▸ **INSTRUCTIONS TO FOLLOW**
In the entries below, how many lines contain the string "scheduled"? State the number and nothing else.

====================

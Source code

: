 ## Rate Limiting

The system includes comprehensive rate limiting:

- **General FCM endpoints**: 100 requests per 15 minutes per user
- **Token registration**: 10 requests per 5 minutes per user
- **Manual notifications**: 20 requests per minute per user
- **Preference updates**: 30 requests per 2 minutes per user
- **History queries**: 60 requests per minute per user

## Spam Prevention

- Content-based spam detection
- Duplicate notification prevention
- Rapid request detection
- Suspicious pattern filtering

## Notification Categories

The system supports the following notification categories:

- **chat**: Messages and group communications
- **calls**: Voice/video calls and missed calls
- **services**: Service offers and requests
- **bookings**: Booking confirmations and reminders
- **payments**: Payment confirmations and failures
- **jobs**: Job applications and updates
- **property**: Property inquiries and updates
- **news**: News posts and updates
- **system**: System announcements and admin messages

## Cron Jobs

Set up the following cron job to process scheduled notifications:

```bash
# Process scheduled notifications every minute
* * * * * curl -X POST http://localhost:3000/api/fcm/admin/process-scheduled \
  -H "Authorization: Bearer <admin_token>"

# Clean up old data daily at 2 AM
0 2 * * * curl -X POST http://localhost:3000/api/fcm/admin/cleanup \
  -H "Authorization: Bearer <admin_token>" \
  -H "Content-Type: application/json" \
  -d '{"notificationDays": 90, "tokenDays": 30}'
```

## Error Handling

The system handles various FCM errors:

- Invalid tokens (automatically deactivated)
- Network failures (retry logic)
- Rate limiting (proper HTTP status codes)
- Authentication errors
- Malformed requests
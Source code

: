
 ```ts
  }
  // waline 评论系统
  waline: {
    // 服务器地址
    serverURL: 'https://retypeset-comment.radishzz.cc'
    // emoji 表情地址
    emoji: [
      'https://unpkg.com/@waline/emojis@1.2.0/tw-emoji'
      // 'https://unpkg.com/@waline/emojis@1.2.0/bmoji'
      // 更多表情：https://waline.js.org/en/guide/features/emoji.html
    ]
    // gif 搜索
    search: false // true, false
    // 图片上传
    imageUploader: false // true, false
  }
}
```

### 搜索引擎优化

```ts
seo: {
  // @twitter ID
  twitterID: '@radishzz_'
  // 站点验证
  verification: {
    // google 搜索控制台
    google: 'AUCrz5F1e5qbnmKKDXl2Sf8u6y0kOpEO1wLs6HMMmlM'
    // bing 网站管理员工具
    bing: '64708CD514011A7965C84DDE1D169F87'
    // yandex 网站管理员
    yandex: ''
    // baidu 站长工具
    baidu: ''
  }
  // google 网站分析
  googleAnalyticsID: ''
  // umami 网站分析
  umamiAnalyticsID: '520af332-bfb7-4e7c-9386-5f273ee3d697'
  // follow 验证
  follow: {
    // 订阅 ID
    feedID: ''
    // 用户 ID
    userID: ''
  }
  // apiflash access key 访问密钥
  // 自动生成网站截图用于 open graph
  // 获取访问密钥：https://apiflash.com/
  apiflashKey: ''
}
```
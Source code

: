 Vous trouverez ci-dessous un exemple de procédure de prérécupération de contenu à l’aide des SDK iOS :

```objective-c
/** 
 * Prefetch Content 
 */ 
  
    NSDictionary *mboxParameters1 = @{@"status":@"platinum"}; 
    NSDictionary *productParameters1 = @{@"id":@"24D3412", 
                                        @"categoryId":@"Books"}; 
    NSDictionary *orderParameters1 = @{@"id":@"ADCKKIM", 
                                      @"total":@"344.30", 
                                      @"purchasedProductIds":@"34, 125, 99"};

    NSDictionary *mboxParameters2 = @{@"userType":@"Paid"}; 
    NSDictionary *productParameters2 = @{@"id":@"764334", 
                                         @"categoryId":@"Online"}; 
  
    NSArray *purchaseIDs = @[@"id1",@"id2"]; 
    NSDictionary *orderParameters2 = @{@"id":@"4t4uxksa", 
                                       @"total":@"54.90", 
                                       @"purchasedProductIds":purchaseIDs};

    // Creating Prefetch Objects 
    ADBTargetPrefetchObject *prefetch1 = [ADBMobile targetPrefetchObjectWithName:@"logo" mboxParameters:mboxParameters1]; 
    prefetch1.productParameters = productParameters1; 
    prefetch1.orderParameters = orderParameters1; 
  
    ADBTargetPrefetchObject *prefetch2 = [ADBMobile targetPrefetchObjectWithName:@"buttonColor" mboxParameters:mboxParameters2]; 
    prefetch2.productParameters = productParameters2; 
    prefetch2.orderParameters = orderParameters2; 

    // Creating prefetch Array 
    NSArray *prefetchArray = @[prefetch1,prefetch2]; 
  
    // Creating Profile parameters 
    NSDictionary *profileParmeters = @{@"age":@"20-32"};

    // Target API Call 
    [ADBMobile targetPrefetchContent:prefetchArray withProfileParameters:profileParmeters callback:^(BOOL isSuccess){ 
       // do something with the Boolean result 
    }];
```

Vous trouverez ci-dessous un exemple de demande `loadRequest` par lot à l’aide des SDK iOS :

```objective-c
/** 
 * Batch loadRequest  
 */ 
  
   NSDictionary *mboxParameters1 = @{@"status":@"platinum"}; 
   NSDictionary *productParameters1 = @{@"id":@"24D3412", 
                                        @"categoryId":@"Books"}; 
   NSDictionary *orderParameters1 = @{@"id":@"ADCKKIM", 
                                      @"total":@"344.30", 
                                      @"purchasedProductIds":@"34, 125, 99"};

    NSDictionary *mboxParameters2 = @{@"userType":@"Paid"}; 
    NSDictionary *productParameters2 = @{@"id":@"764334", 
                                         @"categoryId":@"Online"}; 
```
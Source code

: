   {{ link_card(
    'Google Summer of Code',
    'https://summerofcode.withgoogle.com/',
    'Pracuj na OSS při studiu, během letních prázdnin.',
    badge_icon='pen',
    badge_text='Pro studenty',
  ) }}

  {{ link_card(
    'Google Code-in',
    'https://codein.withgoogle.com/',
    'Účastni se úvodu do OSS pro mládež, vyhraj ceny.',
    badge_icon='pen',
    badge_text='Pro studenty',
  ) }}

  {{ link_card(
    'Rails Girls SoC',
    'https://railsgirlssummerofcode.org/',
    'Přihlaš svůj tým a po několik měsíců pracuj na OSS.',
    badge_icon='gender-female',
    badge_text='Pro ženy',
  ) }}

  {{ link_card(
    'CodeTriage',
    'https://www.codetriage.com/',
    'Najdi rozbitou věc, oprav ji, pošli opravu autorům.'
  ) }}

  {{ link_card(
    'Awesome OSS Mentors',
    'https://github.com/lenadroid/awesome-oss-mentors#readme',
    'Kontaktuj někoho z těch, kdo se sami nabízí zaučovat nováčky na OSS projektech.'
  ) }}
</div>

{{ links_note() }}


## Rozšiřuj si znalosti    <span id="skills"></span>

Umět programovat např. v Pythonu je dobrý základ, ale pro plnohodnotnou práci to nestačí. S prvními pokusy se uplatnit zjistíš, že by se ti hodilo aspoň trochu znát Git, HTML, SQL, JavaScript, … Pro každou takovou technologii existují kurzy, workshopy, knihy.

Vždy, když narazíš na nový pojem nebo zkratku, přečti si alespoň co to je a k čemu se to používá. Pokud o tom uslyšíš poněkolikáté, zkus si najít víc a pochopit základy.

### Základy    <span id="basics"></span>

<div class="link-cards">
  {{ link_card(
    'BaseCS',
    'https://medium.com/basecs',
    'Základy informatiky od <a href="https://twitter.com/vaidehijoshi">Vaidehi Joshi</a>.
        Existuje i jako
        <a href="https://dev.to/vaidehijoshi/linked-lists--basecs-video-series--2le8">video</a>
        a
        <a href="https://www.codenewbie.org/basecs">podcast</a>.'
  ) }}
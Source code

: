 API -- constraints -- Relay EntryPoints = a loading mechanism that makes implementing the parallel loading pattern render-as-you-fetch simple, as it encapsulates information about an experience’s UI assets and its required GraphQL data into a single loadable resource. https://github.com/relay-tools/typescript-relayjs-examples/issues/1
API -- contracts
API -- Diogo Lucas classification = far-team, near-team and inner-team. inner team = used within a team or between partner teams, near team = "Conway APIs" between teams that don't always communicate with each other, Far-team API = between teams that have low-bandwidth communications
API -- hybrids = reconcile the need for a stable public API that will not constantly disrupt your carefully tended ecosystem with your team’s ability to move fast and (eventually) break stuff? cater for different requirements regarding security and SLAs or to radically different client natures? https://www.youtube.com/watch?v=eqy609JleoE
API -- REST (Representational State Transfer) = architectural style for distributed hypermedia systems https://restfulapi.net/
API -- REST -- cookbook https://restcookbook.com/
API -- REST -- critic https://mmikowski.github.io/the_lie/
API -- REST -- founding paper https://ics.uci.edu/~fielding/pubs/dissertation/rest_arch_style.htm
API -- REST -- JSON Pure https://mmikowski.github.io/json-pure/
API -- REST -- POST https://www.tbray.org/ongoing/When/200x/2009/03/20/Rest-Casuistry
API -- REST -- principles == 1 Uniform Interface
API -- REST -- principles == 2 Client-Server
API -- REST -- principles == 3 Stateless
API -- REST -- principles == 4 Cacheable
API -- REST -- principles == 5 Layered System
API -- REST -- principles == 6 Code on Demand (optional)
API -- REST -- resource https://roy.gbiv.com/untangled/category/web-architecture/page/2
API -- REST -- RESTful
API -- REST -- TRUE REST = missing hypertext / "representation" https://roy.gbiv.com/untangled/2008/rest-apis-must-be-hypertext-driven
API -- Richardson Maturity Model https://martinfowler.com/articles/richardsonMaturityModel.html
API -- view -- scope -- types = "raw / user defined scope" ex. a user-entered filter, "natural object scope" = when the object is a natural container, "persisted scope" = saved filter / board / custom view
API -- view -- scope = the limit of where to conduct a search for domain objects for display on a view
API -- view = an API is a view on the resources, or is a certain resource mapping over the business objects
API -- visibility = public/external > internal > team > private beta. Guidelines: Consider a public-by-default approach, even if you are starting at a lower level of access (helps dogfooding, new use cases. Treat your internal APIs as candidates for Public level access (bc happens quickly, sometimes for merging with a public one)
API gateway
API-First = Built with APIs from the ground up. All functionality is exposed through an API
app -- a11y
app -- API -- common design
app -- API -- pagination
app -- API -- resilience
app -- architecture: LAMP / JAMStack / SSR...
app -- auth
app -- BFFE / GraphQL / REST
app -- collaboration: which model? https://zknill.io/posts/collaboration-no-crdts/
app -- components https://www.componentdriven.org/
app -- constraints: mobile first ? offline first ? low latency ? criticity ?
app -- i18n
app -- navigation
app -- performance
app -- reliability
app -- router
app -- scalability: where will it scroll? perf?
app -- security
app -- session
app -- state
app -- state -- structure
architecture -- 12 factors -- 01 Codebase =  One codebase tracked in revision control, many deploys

====================

▸ **ANSWER FOR THE TASK**
3